Acting first, as it’s easier. The scenery-chewing characters chewed scenery appropriately. (The Devil, the animatronic actual Ghost Rider, the bad guy, etc.) Sam Elliot made the best of his restrictive archetypal role. Eva Mendes made the best of her role as Bringer of the Cleavage. And Nicolas Cage played per usual. Any time he tried to be funny or dramatic, I was forced to cringe. Any time he tried to be soulful, he was fine. Best of all, though, any time he didn’t really try to be anything, he was pretty good. Especially with deadpan humor, possibly because he wasn’t told it would be funny? I really don’t get how he can be so hit or miss, but he definitely had some amount of hit on this one, which helped a lot.

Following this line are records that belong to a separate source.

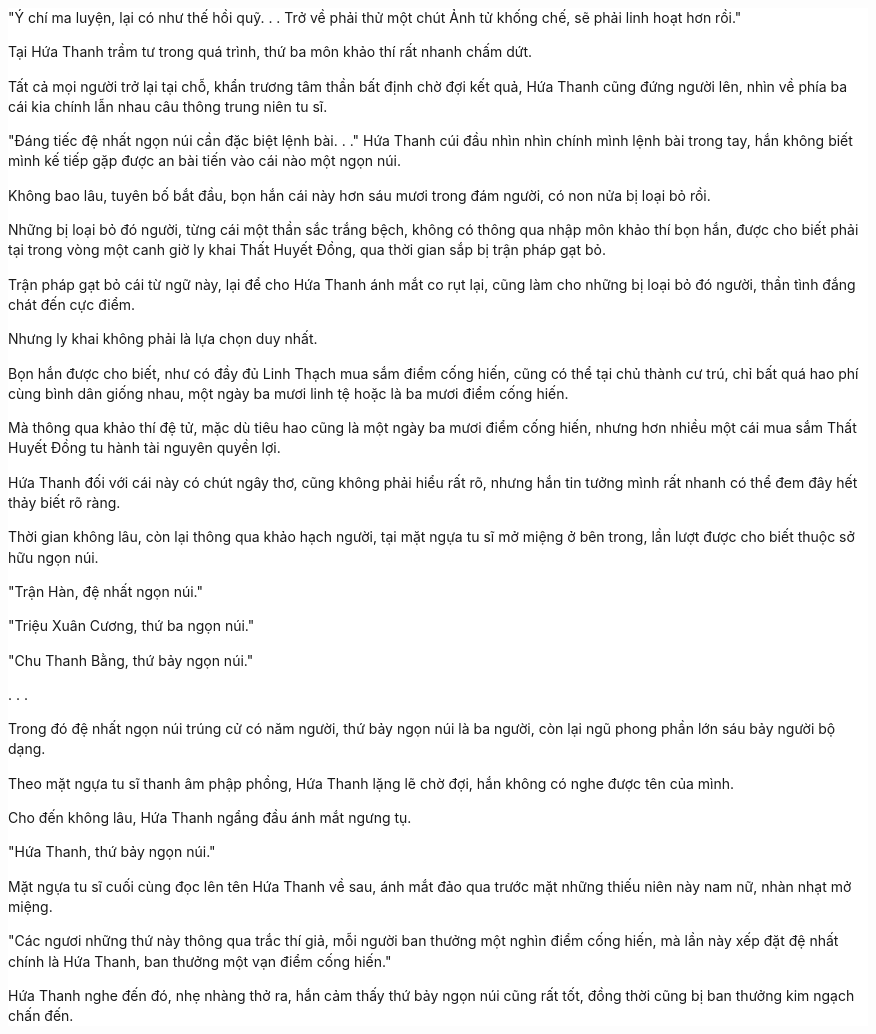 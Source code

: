 "Ý chí ma luyện, lại có như thế hồi quỹ. . . Trở về phải thử một chút Ảnh tử khống chế, sẽ phải linh hoạt hơn rồi."

Tại Hứa Thanh trầm tư trong quá trình, thứ ba môn khảo thí rất nhanh chấm dứt.

Tất cả mọi người trở lại tại chỗ, khẩn trương tâm thần bất định chờ đợi kết quả, Hứa Thanh cũng đứng người lên, nhìn về phía ba cái kia chính lẫn nhau câu thông trung niên tu sĩ.

"Đáng tiếc đệ nhất ngọn núi cần đặc biệt lệnh bài. . ." Hứa Thanh cúi đầu nhìn nhìn chính mình lệnh bài trong tay, hắn không biết mình kế tiếp gặp được an bài tiến vào cái nào một ngọn núi.

Không bao lâu, tuyên bố bắt đầu, bọn hắn cái này hơn sáu mươi trong đám người, có non nửa bị loại bỏ rồi.

Những bị loại bỏ đó người, từng cái một thần sắc trắng bệch, không có thông qua nhập môn khảo thí bọn hắn, được cho biết phải tại trong vòng một canh giờ ly khai Thất Huyết Đồng, qua thời gian sắp bị trận pháp gạt bỏ.

Trận pháp gạt bỏ cái từ ngữ này, lại để cho Hứa Thanh ánh mắt co rụt lại, cũng làm cho những bị loại bỏ đó người, thần tình đắng chát đến cực điểm.

Nhưng ly khai không phải là lựa chọn duy nhất.

Bọn hắn được cho biết, như có đầy đủ Linh Thạch mua sắm điểm cống hiến, cũng có thể tại chủ thành cư trú, chỉ bất quá hao phí cùng bình dân giống nhau, một ngày ba mươi linh tệ hoặc là ba mươi điểm cống hiến.

Mà thông qua khảo thí đệ tử, mặc dù tiêu hao cũng là một ngày ba mươi điểm cống hiến, nhưng hơn nhiều một cái mua sắm Thất Huyết Đồng tu hành tài nguyên quyền lợi.

Hứa Thanh đối với cái này có chút ngây thơ, cũng không phải hiểu rất rõ, nhưng hắn tin tưởng mình rất nhanh có thể đem đây hết thảy biết rõ ràng.

Thời gian không lâu, còn lại thông qua khảo hạch người, tại mặt ngựa tu sĩ mở miệng ở bên trong, lần lượt được cho biết thuộc sở hữu ngọn núi.

"Trận Hàn, đệ nhất ngọn núi."

"Triệu Xuân Cương, thứ ba ngọn núi."

"Chu Thanh Bằng, thứ bảy ngọn núi."

. . .

Trong đó đệ nhất ngọn núi trúng cử có năm người, thứ bảy ngọn núi là ba người, còn lại ngũ phong phần lớn sáu bảy người bộ dạng.

Theo mặt ngựa tu sĩ thanh âm phập phồng, Hứa Thanh lặng lẽ chờ đợi, hắn không có nghe được tên của mình.

Cho đến không lâu, Hứa Thanh ngẩng đầu ánh mắt ngưng tụ.

"Hứa Thanh, thứ bảy ngọn núi."

Mặt ngựa tu sĩ cuối cùng đọc lên tên Hứa Thanh về sau, ánh mắt đảo qua trước mặt những thiếu niên này nam nữ, nhàn nhạt mở miệng.

"Các ngươi những thứ này thông qua trắc thí giả, mỗi người ban thưởng một nghìn điểm cống hiến, mà lần này xếp đặt đệ nhất chính là Hứa Thanh, ban thưởng một vạn điểm cống hiến."

Hứa Thanh nghe đến đó, nhẹ nhàng thở ra, hắn cảm thấy thứ bảy ngọn núi cũng rất tốt, đồng thời cũng bị ban thưởng kim ngạch chấn đến.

And then there’s the plot. Well, really, the two plots. They’re inextricably tied together, but still pretty distinct despite that. On one hand, you have the origin story. Why did Johnny Blaze decide that jumping motorcycles over things wasn’t enough to get out of life, that he had to melt off his flesh and go all flamey and collect evil souls? How did he get that awesome chain whip? How has it affected his romantic life? Will the cops disapprove? And so forth. This part was pretty good, more engaging than any of the other February Marvel releases I can remember. And on the other hand, you have the story of the Ghost Rider vs. some demons. This was choppy and boring, and the payoff at the climax was too little, too late.

I wish I was in junior high or something right now, because ‘Ghost Rider: A Study in Contrasts’ would make an excellently pompous title.

The Messengers

The last few years have seen a resurgence that I thought video had killed entirely. There have been a lot of decent to extremely good horror movies, multiple per year. And they just keep happening. I feel like a kid in a candy store some days, when I’m watching movie previews. Creepy, scary, bloody, occasionally naked… everything a movie should be. Well, maybe more naked.

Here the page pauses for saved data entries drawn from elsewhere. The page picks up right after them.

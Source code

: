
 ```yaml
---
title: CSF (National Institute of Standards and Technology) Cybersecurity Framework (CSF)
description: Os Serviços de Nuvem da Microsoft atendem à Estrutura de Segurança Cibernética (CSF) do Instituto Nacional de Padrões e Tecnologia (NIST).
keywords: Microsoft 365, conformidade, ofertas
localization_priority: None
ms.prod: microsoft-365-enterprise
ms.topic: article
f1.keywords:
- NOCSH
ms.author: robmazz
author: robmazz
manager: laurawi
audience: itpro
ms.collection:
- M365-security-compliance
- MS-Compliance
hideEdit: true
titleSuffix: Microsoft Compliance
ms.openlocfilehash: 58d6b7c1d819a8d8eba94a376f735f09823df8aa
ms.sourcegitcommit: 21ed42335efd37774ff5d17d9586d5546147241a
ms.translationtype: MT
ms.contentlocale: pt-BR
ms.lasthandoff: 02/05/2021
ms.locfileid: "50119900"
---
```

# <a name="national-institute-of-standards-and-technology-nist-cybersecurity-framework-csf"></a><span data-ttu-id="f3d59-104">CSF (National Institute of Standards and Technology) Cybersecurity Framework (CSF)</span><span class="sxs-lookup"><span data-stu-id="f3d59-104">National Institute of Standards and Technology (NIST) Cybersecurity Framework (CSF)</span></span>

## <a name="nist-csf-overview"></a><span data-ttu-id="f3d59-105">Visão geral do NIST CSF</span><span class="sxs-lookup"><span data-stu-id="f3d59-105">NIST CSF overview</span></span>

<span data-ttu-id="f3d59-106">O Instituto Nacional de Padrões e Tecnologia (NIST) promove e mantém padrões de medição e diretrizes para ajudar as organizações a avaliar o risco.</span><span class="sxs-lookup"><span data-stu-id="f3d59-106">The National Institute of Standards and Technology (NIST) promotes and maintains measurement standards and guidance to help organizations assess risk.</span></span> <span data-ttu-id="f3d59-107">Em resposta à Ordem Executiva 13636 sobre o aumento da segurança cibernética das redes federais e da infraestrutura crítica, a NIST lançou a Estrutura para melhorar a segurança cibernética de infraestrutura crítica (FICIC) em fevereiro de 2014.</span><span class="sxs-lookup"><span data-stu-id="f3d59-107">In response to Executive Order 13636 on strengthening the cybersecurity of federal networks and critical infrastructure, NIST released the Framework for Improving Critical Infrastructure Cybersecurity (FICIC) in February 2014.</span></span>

Case in point: The Messengers, in which a family of erstwhile sunflower farmers is terrorized by the same dark forces that drove off (or much more likely killed) the previous inhabitants. Spooky Japanese-style ghosts crab crawl all over the place, frightening the teenage girl and mysteriously silent toddler while leaving the adults unscathed. Well, the mother has a recurring stain to clean. The point is, spooky stuff is happening, and the adults aren’t listening. Even handyman John Corbett, while sympathetic to what our young heroine is going through, has nothing to add in the way of evidence of ghostly happenings.

Also, there are a lot of ominous crows flying around. Like I said, pretty decent movie, marred primarily by my concept of one character’s role being better than the one provided by the writers. By the time the ending had somewhat disappointed me, I was already sold on all the good stuff that had come before, so that was okay.

Jimmy Corrigan: The Smartest Kid on Earth

I think what keeps me from reviewing this graphic novel is the fear of being sucked back into the depression of it all over again. So I sit here staring at the blank screen that is in one incarnation or another over 24 hours old now. Which I’ll have you know isn’t all that uplifting itself, even by comparison. Therefore, I’m going to buckle down and power through it.

So there’s this dude, Jimmy Corrigan, right? He is named after his grandfather. In one timeline, adult semi-modern Jimmy is slouching towards middle-age in an apparently dead-end job with only his nursing home resident mother for real human contact. In the other timeline, young James is trying to survive his abusive father’s daily tirades while navigating the casually racist turn of the century Chicago school system. Both of these people are missing a parent, both of them are desperately unhappy with their circumstances, and both of them are due for a gradually worsening spiral from these rosy points of origin.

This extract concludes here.